AIM OF THE EXERCISE » Extract the opening line of the entries and every line after it, stopping at and including the line that contains "agregando alguna funcionalidad". Do not include pictures.

DATA »
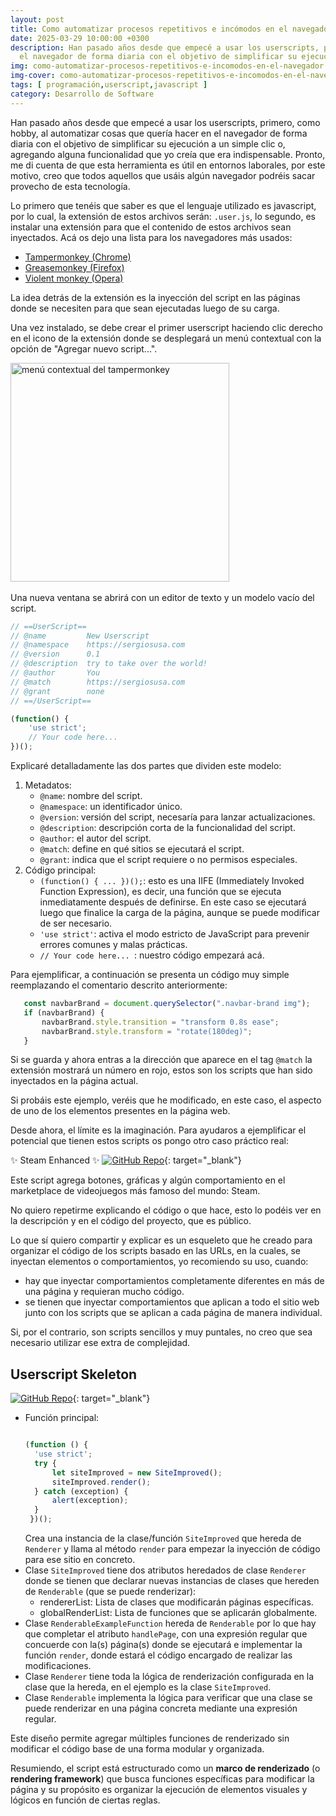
 ```yaml
---
layout: post
title: Como automatizar procesos repetitivos e incómodos en el navegador
date: 2025-03-29 10:00:00 +0300
description: Han pasado años desde que empecé a usar los userscripts, primero, como hobby, al automatizar cosas que quería hacer en
  el navegador de forma diaria con el objetivo de simplificar su ejecución a un simple clic.
img: como-automatizar-procesos-repetitivos-e-incomodos-en-el-navegador.webp
img-cover: como-automatizar-procesos-repetitivos-e-incomodos-en-el-navegador-cover.webp
tags: [ programación,userscript,javascript ]
category: Desarrollo de Software
---
```


Han pasado años desde que empecé a usar los userscripts, primero, como hobby, al automatizar cosas que quería hacer en
el navegador de forma diaria con el objetivo de simplificar su ejecución a un simple clic o, agregando alguna funcionalidad
que yo creía que era indispensable. Pronto, me di cuenta de que esta herramienta es útil en entornos laborales, por este motivo, creo que
todos aquellos que usáis algún navegador podréis sacar provecho de esta tecnología.

Lo primero que tenéis que saber es que el lenguaje utilizado es javascript, por lo cual, la extensión de estos archivos
serán: `.user.js`, lo segundo, es instalar una extensión para que el contenido de estos archivos sean
inyectados. Acá os dejo una lista para los navegadores más usados:

- <a href="https://tampermonkey.net" target="_blank">Tampermonkey (Chrome)</a>
- <a href="https://www.greasespot.net" target="_blank">Greasemonkey (Firefox)</a>
- <a href="https://addons.opera.com/sk/extensions/details/violent-monkey/" target="_blank">Violent monkey (Opera)</a>

La idea detrás de la extensión es la inyección del script en las páginas donde se necesiten para que sean
ejecutadas luego de su carga.

Una vez instalado, se debe crear el primer userscript haciendo clic derecho en el icono de la extensión donde se
desplegará un menú contextual con la opción de "Agregar nuevo script...".

<div class="center-text">
    <img height="350px" alt="menú contextual del tampermonkey" src="{{site.baseurl}}/assets/images/blog/como-automatizar-procesos-repetitivos-e-incomodos-en-el-navegador-2.webp" />
</div>
<br />
Una nueva ventana se abrirá con un editor de texto y un modelo vacío del script.

``` javascript
// ==UserScript==
// @name         New Userscript
// @namespace    https://sergiosusa.com
// @version      0.1
// @description  try to take over the world!
// @author       You
// @match        https://sergiosusa.com
// @grant        none
// ==/UserScript==

(function() {
    'use strict';
    // Your code here...
})();
```

Explicaré detalladamente las dos partes que dividen este modelo:

1. Metadatos:
    - `@name`: nombre del script.
    - `@namespace`: un identificador único.
    - `@version`: versión del script, necesaría para lanzar actualizaciones.
    - `@description`: descripción corta de la funcionalidad del script.
    - `@author`: el autor del script.
    - `@match`: define en qué sitios se ejecutará el script.
    - `@grant`: indica que el script requiere o no permisos especiales.
2. Código principal:
    - `(function() { ... })();`: esto es una IIFE (Immediately Invoked Function Expression), es decir, una función que
      se ejecuta inmediatamente después de definirse. En este caso se ejecutará luego que finalice la carga de la
      página, aunque se puede modificar de ser necesario.
    - `'use strict'`: activa el modo estricto de JavaScript para prevenir errores comunes y malas prácticas.
    - `// Your code here... `: nuestro código empezará acá.

Para ejemplificar, a continuación se presenta un código muy simple reemplazando el comentario descrito anteriormente:

``` javascript
   const navbarBrand = document.querySelector(".navbar-brand img");
   if (navbarBrand) {
       navbarBrand.style.transition = "transform 0.8s ease";
       navbarBrand.style.transform = "rotate(180deg)";
   }
```

Si se guarda y ahora entras a la dirección que aparece en el tag `@match` la extensión mostrará un número en rojo, estos
son los scripts que han sido inyectados en la página actual.

Si probáis este ejemplo, veréis que he modificado, en este caso, el aspecto de uno de los elementos presentes en la
página web.

Desde ahora, el límite es la imaginación. Para ayudaros a ejemplificar el potencial que tienen estos scripts os pongo
otro caso práctico real:

✨ Steam Enhanced ✨
[![GitHub Repo](https://img.shields.io/badge/GitHub-Repo-black?style=for-the-badge&logo=github)](https://github.com/sergiosusa/steam-enhanced){:
target="_blank"}

Este script agrega botones, gráficas y algún comportamiento en el marketplace de videojuegos más famoso del mundo:
Steam.

No quiero repetirme explicando el código o que hace, esto lo podéis ver en la descripción y en el código del proyecto,
que es público.

Lo que sí quiero compartir y explicar es un esqueleto que he creado para organizar el código de los scripts basado en
las URLs, en la cuales, se inyectan elementos o comportamientos, yo recomiendo su uso, cuando:

- hay que inyectar comportamientos completamente diferentes en más de una página y requieran mucho código.
- se tienen que inyectar comportamientos que aplican a todo el sitio web junto con los scripts que se aplican a cada
  página de manera individual.

Si, por el contrario, son scripts sencillos y muy puntales, no creo que sea necesario utilizar ese extra de complejidad.

## Userscript Skeleton

[![GitHub Repo](https://img.shields.io/badge/GitHub-Repo-black?style=for-the-badge&logo=github)](https://github.com/sergiosusa/userscript-skeleton){:
target="_blank"}

- Función principal:
  ``` javascript
  
  (function () {
    'use strict';
    try {
        let siteImproved = new SiteImproved();
        siteImproved.render();
    } catch (exception) {
        alert(exception);
    }
   })();
  ```
  Crea una instancia de la clase/función `SiteImproved` que hereda de `Renderer` y llama al método `render` para empezar
  la inyección de código para ese sitio en concreto.
- Clase `SiteImproved` tiene dos atributos heredados de clase `Renderer` donde se tienen que declarar nuevas instancias
  de clases que hereden de `Renderable` (que se puede renderizar):
    - rendererList: Lista de clases que modificarán páginas específicas.
    - globalRenderList: Lista de funciones que se aplicarán globalmente.
- Clase `RenderableExampleFunction` hereda de `Renderable` por lo que hay que completar el atributo `handlePage`, con
  una expresión regular que concuerde con la(s) página(s) donde se ejecutará e implementar la función `render`, donde
  estará el código encargado de realizar las modificaciones.
- Clase `Renderer` tiene toda la lógica de renderización configurada en la clase que la hereda, en el ejemplo es la
  clase `SiteImproved`.
- Clase `Renderable` implementa la lógica para verificar que una clase se puede renderizar en una página concreta
  mediante una expresión regular.

Este diseño permite agregar múltiples funciones de renderizado sin modificar el código base de una forma modular y
organizada.

Resumiendo, el script está estructurado como un **marco de renderizado** (o **rendering framework**) que busca funciones
específicas para modificar la página y su propósito es organizar la ejecución de elementos visuales y lógicos en función
de ciertas reglas.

RESPONSE BOX »
 ```yaml
---
layout: post
title: Como automatizar procesos repetitivos e incómodos en el navegador
date: 2025-03-29 10:00:00 +0300
description: Han pasado años desde que empecé a usar los userscripts, primero, como hobby, al automatizar cosas que quería hacer en
  el navegador de forma diaria con el objetivo de simplificar su ejecución a un simple clic.
img: como-automatizar-procesos-repetitivos-e-incomodos-en-el-navegador.webp
img-cover: como-automatizar-procesos-repetitivos-e-incomodos-en-el-navegador-cover.webp
tags: [ programación,userscript,javascript ]
category: Desarrollo de Software
---
```


Han pasado años desde que empecé a usar los userscripts, primero, como hobby, al automatizar cosas que quería hacer en
el navegador de forma diaria con el objetivo de simplificar su ejecución a un simple clic o, agregando alguna funcionalidad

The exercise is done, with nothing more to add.